Out of some subway scuttle, cell or loft
A bedlamite speeds to thy parapets,
Tilting there momently, shrill shirt ballooning,
A jest falls from the speechless caravan.

Down Wall, from girder into street noon leaks,
A rip-tooth of the sky's acetylene;
All afternoon the cloud-flown derricks turn . . .
Thy cables breathe the North Atlantic still.

And obscure as that heaven of the Jews,
Thy guerdon . . . Accolade thou dost bestow
Of anonymity time cannot raise:
Vibrant reprieve and pardon thou dost show.

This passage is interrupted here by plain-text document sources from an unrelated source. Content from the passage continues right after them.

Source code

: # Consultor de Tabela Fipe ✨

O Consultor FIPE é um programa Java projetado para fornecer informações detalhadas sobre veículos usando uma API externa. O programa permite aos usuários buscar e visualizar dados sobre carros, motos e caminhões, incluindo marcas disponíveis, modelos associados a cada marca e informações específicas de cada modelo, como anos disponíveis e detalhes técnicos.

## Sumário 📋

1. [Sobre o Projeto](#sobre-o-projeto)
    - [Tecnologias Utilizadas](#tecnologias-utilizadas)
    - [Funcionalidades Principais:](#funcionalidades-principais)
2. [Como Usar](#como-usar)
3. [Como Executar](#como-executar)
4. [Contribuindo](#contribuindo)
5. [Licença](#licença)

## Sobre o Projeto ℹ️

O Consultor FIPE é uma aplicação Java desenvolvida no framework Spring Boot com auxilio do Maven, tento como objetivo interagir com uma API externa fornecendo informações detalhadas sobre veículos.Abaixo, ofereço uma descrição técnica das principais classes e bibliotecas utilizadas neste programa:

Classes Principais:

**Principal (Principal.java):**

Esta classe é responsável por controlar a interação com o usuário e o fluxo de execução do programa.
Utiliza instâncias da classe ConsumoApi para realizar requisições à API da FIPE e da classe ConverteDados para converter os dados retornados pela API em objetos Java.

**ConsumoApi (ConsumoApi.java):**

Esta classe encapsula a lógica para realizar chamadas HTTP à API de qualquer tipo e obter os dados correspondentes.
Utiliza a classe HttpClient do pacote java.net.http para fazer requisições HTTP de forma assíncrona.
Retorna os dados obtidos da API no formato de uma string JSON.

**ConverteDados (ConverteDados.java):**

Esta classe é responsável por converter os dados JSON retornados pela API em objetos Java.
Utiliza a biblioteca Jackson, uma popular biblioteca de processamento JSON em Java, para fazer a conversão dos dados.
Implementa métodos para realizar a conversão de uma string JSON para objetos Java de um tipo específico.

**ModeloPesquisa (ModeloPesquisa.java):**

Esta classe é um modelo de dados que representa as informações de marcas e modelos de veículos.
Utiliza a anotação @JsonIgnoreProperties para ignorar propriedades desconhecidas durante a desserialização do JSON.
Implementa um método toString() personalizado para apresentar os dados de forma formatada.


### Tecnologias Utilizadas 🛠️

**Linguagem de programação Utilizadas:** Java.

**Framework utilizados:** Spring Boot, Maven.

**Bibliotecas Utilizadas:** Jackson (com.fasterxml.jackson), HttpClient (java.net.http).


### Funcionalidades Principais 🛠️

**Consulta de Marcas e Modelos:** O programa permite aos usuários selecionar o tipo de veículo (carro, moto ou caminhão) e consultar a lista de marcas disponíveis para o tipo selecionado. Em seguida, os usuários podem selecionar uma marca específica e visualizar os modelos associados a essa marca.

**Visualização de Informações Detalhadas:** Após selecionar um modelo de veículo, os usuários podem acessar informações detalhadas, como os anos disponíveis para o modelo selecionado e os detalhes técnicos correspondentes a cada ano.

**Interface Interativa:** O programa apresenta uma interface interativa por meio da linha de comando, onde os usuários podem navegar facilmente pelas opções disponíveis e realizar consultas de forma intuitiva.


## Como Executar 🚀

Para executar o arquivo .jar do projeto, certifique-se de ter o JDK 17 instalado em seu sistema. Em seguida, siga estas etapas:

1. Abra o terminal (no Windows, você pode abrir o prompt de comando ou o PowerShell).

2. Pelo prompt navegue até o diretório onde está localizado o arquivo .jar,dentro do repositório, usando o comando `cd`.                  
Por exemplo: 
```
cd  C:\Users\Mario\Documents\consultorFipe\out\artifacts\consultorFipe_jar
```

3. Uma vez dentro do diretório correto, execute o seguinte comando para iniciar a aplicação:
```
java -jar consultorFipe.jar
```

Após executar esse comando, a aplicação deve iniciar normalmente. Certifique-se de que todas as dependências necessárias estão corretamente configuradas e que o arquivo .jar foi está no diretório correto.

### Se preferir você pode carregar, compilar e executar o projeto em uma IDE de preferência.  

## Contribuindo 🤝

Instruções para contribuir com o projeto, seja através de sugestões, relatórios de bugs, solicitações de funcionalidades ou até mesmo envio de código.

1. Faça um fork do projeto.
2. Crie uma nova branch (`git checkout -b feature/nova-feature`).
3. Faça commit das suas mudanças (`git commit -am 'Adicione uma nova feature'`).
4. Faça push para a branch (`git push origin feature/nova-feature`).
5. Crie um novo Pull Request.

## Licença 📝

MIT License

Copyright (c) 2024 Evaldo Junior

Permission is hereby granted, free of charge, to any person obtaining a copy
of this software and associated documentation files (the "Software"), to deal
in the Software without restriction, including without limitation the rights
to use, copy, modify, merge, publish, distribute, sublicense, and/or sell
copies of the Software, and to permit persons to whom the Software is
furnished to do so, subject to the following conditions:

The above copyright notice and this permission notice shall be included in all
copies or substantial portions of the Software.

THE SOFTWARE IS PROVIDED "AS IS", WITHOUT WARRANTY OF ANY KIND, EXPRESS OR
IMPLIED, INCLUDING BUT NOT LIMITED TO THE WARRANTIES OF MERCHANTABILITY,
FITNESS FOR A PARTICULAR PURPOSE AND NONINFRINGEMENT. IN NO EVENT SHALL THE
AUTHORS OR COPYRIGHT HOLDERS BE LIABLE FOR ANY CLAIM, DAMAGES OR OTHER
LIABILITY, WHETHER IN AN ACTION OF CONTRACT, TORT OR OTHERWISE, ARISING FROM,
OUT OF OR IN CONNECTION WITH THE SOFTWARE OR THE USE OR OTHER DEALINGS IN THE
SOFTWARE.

O harp and altar, of the fury fused,
(How could mere toil align thy choiring strings!)
Terrific threshold of the prophet's pledge,
Prayer of pariah, and the lover's cry,—

Again the traffic lights that skim thy swift
Unfractioned idiom, immaculate sigh of stars,
Beading thy path—condense eternity:
And we have seen night lifted in thine arms.

Under thy shadow by the piers I waited;
Only in darkness is thy shadow clear.
The City's fiery parcels all undone,
Already snow submerges an iron year . . .

O Sleepless as the river under thee,
Vaulting the sea, the prairies' dreaming sod,
Unto us lowliest sometime sweep, descend
And of the curveship lend a myth to God.



Thanks for the Hart info and Bridge excerpt. Im doing a piece about The Bridge and needed to refresh a few things.

Mike Valentine


Cidade Alta said...

It is valid to point out that the book originally had photographs by Walker Evans, the great American photographer.

Crane was the one who asked Evans for the photographs, which were done much in a Constructivist aesthetic.

Later, Evans would consider them too romantic.